1950 Cypriot enosis referendum

Results
| Choice | Votes | % |
| For union with Greece | 215,108 | 95.71% |
| Against union with Greece | 9,639 | 4.29% |
| Valid votes | 224,747 | 100.00% |
| Invalid or blank votes | 0 | 0.00% |
| Total votes | 224,747 | 100.00% |
| Registered voters/turnout | 250,000 | 89.9% |

= 1950 Cypriot enosis referendum =

An unofficial referendum on enosis (reunification) with Greece was held in British Cyprus between 15 and 22 January 1950. The vote was not sanctioned by the British authorities. Only Greek Cypriots voted, and the proposal was approved by 95.71% of those taking part; the result was never implemented.

==Background==
On 12 December 1949 Archbishop Makarios II had called on the British authorities to hold a referendum on the future of the island. After they refused, the Church Council and the Enosis organisation organised a referendum. Signature books were provided in churches between 15 and 22 January 1950. The books had two columns, entitled "We demand union with Greece" and "We are against the union of Cyprus with Greece".

==Results==

| Choice |  | Votes | % |
| For |  | 215,108 | 95.71 |
| Against |  | 9,639 | 4.29 |
| Total |  | 224,747 | 100.00 |
Source: Direct Democracy

==Aftermath==
After the referendum, the Church of Cyprus publicly admonished those who had voted against enosis. In the latter years of British rule in Cyprus, the Church sought to silence dissenting opinion among Greek Cypriots, sometimes by violent means.

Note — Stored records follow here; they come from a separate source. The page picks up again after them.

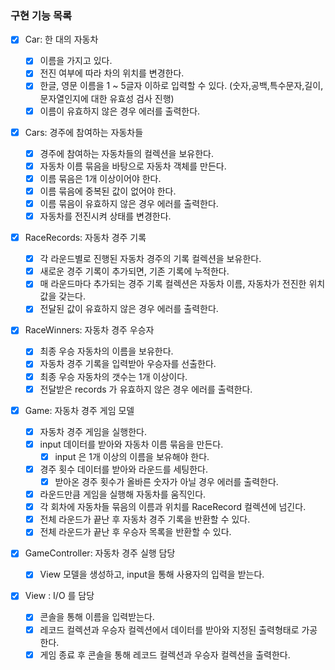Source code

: ### 구현 기능 목록

- [x] Car: 한 대의 자동차

  - [x] 이름을 가지고 있다.
  - [x] 전진 여부에 따라 차의 위치를 변경한다.
  - [x] 한글, 영문 이름을 1 ~ 5글자 이하로 입력할 수 있다.
        (숫자,공백,특수문자,길이,문자열인지에 대한 유효성 검사 진행)
  - [x] 이름이 유효하지 않은 경우 에러를 출력한다.

- [x] Cars: 경주에 참여하는 자동차들

  - [x] 경주에 참여하는 자동차들의 컬렉션을 보유한다.
  - [x] 자동차 이름 묶음을 바탕으로 자동차 객체를 만든다.
  - [x] 이름 묶음은 1개 이상이어야 한다.
  - [x] 이름 묶음에 중복된 값이 없어야 한다.
  - [x] 이름 묶음이 유효하지 않은 경우 에러를 출력한다.
  - [x] 자동차를 전진시켜 상태를 변경한다.

- [x] RaceRecords: 자동차 경주 기록

  - [x] 각 라운드별로 진행된 자동차 경주의 기록 컬렉션을 보유한다.
  - [x] 새로운 경주 기록이 추가되면, 기존 기록에 누적한다.
  - [x] 매 라운드마다 추가되는 경주 기록 컬렉션은 자동차 이름, 자동차가 전진한 위치값을 갖는다.
  - [x] 전달된 값이 유효하지 않은 경우 에러를 출력한다.

- [x] RaceWinners: 자동차 경주 우승자

  - [x] 최종 우승 자동차의 이름을 보유한다.
  - [x] 자동차 경주 기록을 입력받아 우승자를 선출한다.
  - [x] 최종 우승 자동차의 갯수는 1개 이상이다.
  - [x] 전달받은 records 가 유효하지 않은 경우 에러를 출력한다.

- [x] Game: 자동차 경주 게임 모델

  - [x] 자동차 경주 게임을 실행한다.
  - [x] input 데이터를 받아와 자동차 이름 묶음을 만든다.
    - [x] input 은 1개 이상의 이름을 보유해야 한다.
  - [x] 경주 횟수 데이터를 받아와 라운드를 세팅한다.
    - [x] 받아온 경주 횟수가 올바른 숫자가 아닐 경우 에러를 출력한다.
  - [x] 라운드만큼 게임을 실행해 자동차를 움직인다.
  - [x] 각 회차에 자동차들 묶음의 이름과 위치를 RaceRecord 컬렉션에 넘긴다.
  - [x] 전체 라운드가 끝난 후 자동차 경주 기록을 반환할 수 있다.
  - [x] 전체 라운드가 끝난 후 우승자 목록을 반환할 수 있다.

- [x] GameController: 자동차 경주 실행 담당

  - [x] View 모델을 생성하고, input을 통해 사용자의 입력을 받는다.

- [x] View : I/O 를 담당
  - [x] 콘솔을 통해 이름을 입력받는다.
  - [x] 레코드 컬렉션과 우승자 컬렉션에서 데이터를 받아와 지정된 출력형태로 가공한다.
  - [x] 게임 종료 후 콘솔을 통해 레코드 컬렉션과 우승자 컬렉션을 출력한다.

In February 2017 the Cypriot parliament voted in favour of commemorating the referendum in schools every year. The decision was received negatively by Turkish Cypriot politicians, causing talks between Cypriot President Nicos Anastasiades and the Turkish Cypriot leader Mustafa Akıncı to be halted. The bill was proposed by the National People's Front party (ELAM).